Sufficient data exists today to overwhelmingly support the belief that study and participation in the fine arts is a key component in improving one’s learning throughout all academic areas.
Those who have studied learning processes throughout the ages, beginning with Plato, have consistently emphasized the importance of the arts in the education process. Arts education refers to education in the disciplines of music, dance, theatre and visual arts. Students who have participated in the arts as part of their education, have demonstrable gains in their proficiency in math, reading, critical thinking, cognitive ability and verbal skills. Arts learning can also improve motivation, concentration, confidence and teamwork. A 2005 report by the Rand Corporation about the visual arts argues that the intrinsic pleasures and stimulation of the art experience do more than sweeten an individual’s life. According to the report, they “can connect people more deeply to the world and open them to new ways of seeing.” Creating the foundation to forge social bonds and community cohesion. It has also been shown that an arts education is effective in reducing student dropout, raising student attendance, developing better team players, fostering a love for learning and more.
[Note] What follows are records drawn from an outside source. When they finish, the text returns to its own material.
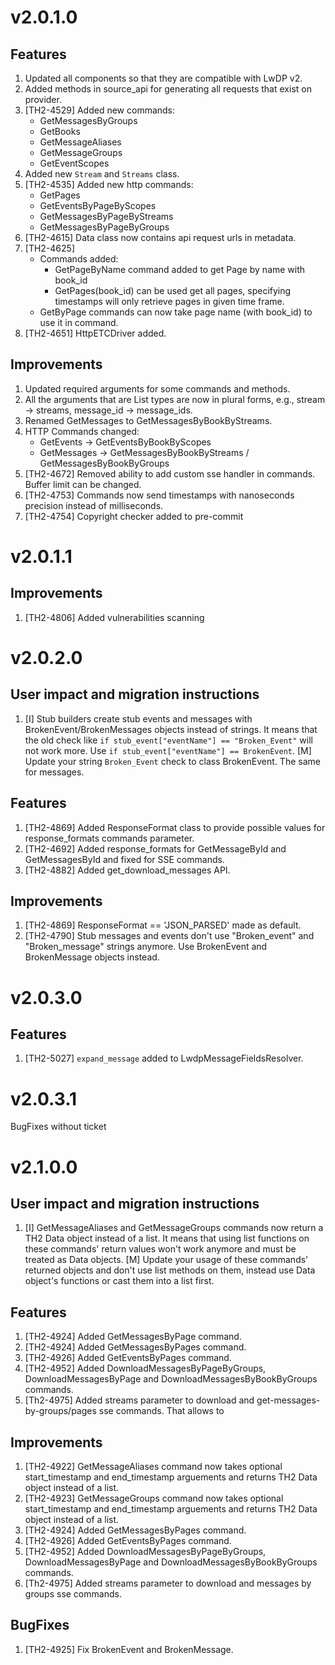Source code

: # v2.0.1.0

## Features

1. Updated all components so that they are compatible with LwDP v2.
2. Added methods in source_api for generating all requests that exist on provider.
3. [TH2-4529] Added new commands:
    - GetMessagesByGroups
    - GetBooks
    - GetMessageAliases
    - GetMessageGroups
    - GetEventScopes
4. Added new `Stream` and `Streams` class.
5. [TH2-4535] Added new http commands:
    - GetPages
    - GetEventsByPageByScopes
    - GetMessagesByPageByStreams
    - GetMessagesByPageByGroups
6. [TH2-4615] Data class now contains api request urls in metadata.
7. [TH2-4625]
    - Commands added:
        - GetPageByName command added to get Page by name with book_id
        - GetPages(book_id) can be used get all pages, specifying timestamps will only retrieve
          pages in given time frame.
    - GetByPage commands can now take page name (with book_id) to use it in command.
8. [TH2-4651] HttpETCDriver added.

## Improvements

1. Updated required arguments for some commands and methods.
2. All the arguments that are List types are now in plural forms, e.g., stream -> streams,
   message_id -> message_ids.
3. Renamed GetMessages to GetMessagesByBookByStreams.
4. HTTP Commands changed:
    - GetEvents -> GetEventsByBookByScopes
    - GetMessages -> GetMessagesByBookByStreams / GetMessagesByBookByGroups
5. [TH2-4672] Removed ability to add custom sse handler in commands. Buffer limit can be changed.
6. [TH2-4753] Commands now send timestamps with nanoseconds precision instead of milliseconds.
7. [TH2-4754] Copyright checker added to pre-commit

# v2.0.1.1

## Improvements

1. [TH2-4806] Added vulnerabilities scanning

# v2.0.2.0

## User impact and migration instructions

1. [I] Stub builders create stub events and messages with BrokenEvent/BrokenMessages objects instead
   of strings. It means that the old check like `if stub_event["eventName"] == "Broken_Event"` will
   not work more. Use `if stub_event["eventName"] == BrokenEvent`.
   [M] Update your string `Broken_Event` check to class BrokenEvent. The same for messages.

## Features
1. [TH2-4869] Added ResponseFormat class to provide possible values for response_formats commands
   parameter.
2. [TH2-4692] Added response_formats for GetMessageById and GetMessagesById and fixed for SSE
   commands.
3. [TH2-4882] Added get_download_messages API.


## Improvements

1. [TH2-4869] ResponseFormat == 'JSON_PARSED' made as default.
2. [TH2-4790] Stub messages and events don't use "Broken_event" and "Broken_message" strings
   anymore.
   Use BrokenEvent and BrokenMessage objects instead.

# v2.0.3.0

## Features

1. [TH2-5027] `expand_message` added to LwdpMessageFieldsResolver.

# v2.0.3.1

BugFixes without ticket


# v2.1.0.0

## User impact and migration instructions

1. [I] GetMessageAliases and GetMessageGroups commands now return a TH2 Data object instead of a list.
   It means that using list functions on these commands' return values won't work anymore and must be
   treated as Data objects.
   [M] Update your usage of these commands' returned objects and don't use list methods on them, instead
   use Data object's functions or cast them into a list first.

## Features

1. [TH2-4924] Added GetMessagesByPage command.
2. [TH2-4924] Added GetMessagesByPages command.
3. [TH2-4926] Added GetEventsByPages command.
4. [TH2-4952] Added DownloadMessagesByPageByGroups, DownloadMessagesByPage and DownloadMessagesByBookByGroups commands.
5. [Th2-4975] Added streams parameter to download and get-messages-by-groups/pages sse commands. That allows to 

## Improvements

1. [TH2-4922] GetMessageAliases command now takes optional start_timestamp and end_timestamp arguements and returns TH2 Data object instead of a list.
2. [TH2-4923] GetMessageGroups command now takes optional start_timestamp and end_timestamp arguements and returns TH2 Data object instead of a list.
3. [TH2-4924] Added GetMessagesByPages command.
4. [TH2-4926] Added GetEventsByPages command.
5. [TH2-4952] Added DownloadMessagesByPageByGroups, DownloadMessagesByPage and DownloadMessagesByBookByGroups commands.
6. [Th2-4975] Added streams parameter to download and messages by groups sse commands.

## BugFixes

1. [TH2-4925] Fix BrokenEvent and BrokenMessage.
With this in mind, it is with pleasure that the Penticton Art Gallery features a sampling of artwork created over this past year by the students of our region’s three high schools. A great deal of credit is owed to art instructors Donna Cowles, Brad Gibson and Dawn Richards who have provided the fertile ground from which the works in the exhibition have taken root. This year’s exhibition Visual Diversions presents a sampling of works created over the past seven months
The art gallery this opportunity to thank all of the students for the risks they take in the classes daily. They hope you the viewer enjoy the wide variety of concepts and media they expose their students to and invite you to look upon the work and celebrate the many diverse approaches every student takes when solving visual problems. They encourage student participants and gallery viewers alike to consider the possibilities in their own lives that feed creativity and offer new opportunities towards building confidence as unique and diverse individuals in this complex world.
Visual Diversions opens in the Toni Onley Gallery, project room and education space, on Friday at 7 p.m. The exhibition runs until May 13.